(Data for the task begins)
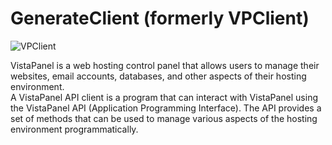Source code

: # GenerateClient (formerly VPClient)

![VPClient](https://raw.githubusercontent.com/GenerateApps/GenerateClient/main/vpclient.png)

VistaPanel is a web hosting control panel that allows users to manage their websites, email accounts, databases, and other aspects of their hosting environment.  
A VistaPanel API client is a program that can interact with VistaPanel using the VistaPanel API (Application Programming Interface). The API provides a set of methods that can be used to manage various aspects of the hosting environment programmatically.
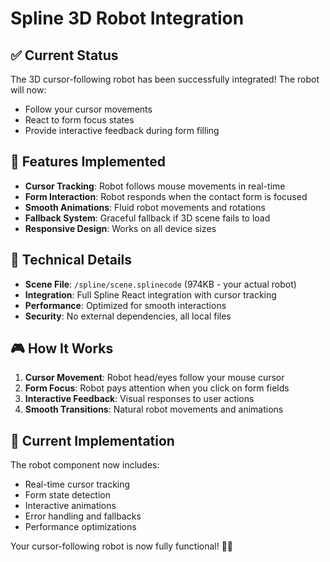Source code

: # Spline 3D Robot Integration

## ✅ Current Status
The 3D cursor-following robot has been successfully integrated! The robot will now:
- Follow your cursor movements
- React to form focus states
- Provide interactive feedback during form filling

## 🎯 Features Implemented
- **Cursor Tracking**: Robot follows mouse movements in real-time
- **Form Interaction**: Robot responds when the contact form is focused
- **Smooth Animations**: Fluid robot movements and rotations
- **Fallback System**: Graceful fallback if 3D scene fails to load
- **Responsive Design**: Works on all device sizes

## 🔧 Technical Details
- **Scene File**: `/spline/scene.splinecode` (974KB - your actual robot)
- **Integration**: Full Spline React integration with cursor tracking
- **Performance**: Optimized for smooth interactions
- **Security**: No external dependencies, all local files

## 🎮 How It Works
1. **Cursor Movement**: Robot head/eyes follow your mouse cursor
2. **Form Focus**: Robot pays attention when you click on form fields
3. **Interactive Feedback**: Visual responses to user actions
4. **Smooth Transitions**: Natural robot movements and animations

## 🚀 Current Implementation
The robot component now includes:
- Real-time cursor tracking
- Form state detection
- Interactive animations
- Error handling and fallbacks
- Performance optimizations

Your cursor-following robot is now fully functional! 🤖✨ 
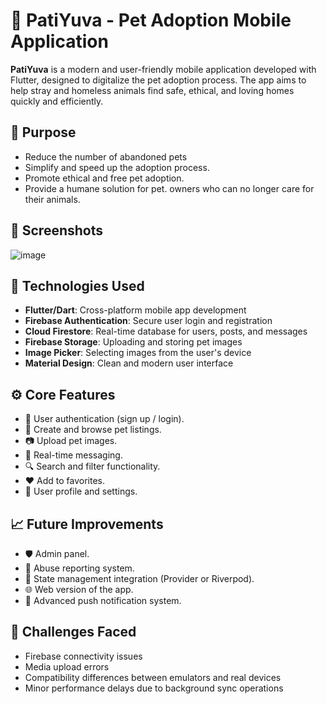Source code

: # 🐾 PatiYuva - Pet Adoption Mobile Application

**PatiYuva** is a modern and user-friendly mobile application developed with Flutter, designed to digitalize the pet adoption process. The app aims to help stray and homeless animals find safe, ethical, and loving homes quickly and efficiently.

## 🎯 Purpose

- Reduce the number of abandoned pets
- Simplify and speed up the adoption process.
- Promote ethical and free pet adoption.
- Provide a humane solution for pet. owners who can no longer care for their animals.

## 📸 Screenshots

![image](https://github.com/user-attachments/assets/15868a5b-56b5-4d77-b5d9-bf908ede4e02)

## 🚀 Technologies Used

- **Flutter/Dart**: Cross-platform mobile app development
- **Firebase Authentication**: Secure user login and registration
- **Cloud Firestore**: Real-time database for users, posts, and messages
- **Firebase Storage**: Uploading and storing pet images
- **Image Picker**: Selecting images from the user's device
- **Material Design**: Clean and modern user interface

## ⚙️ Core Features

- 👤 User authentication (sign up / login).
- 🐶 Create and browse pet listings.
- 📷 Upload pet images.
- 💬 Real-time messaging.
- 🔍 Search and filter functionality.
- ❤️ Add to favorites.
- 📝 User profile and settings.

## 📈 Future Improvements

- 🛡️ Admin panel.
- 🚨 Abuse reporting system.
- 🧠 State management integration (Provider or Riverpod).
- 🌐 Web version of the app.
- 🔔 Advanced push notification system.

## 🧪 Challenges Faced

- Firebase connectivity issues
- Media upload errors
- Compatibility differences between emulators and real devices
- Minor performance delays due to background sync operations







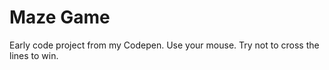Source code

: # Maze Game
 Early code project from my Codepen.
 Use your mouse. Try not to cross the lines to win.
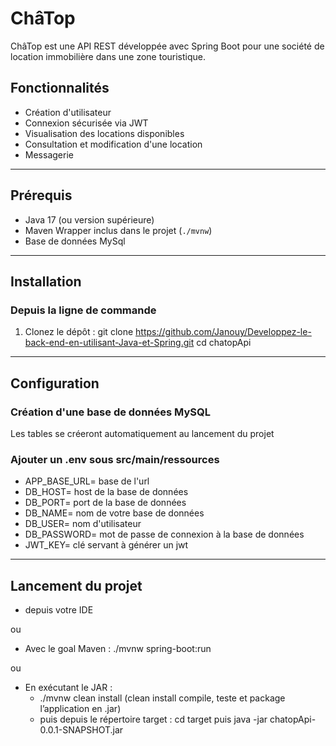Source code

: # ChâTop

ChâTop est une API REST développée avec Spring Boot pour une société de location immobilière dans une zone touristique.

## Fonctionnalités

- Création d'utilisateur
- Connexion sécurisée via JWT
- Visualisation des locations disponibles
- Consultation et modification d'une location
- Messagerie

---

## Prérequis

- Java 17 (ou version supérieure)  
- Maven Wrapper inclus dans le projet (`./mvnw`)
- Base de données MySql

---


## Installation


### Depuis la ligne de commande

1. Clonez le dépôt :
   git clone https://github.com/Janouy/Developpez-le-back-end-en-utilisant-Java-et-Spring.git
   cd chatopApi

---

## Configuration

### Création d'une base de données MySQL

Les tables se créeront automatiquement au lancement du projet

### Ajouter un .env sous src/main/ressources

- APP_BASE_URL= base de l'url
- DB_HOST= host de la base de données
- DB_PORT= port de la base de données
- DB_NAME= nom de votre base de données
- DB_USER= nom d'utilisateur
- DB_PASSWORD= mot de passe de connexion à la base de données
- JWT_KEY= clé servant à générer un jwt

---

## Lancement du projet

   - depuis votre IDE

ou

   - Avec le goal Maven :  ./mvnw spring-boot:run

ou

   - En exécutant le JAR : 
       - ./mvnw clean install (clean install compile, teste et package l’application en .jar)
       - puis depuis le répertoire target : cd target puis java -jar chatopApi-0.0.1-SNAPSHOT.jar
(Data for the task ends)
Scan the entries and show every line in which the word "VPClient" is found.

: # GenerateClient (formerly VPClient)
![VPClient](https://raw.githubusercontent.com/GenerateApps/GenerateClient/main/vpclient.png)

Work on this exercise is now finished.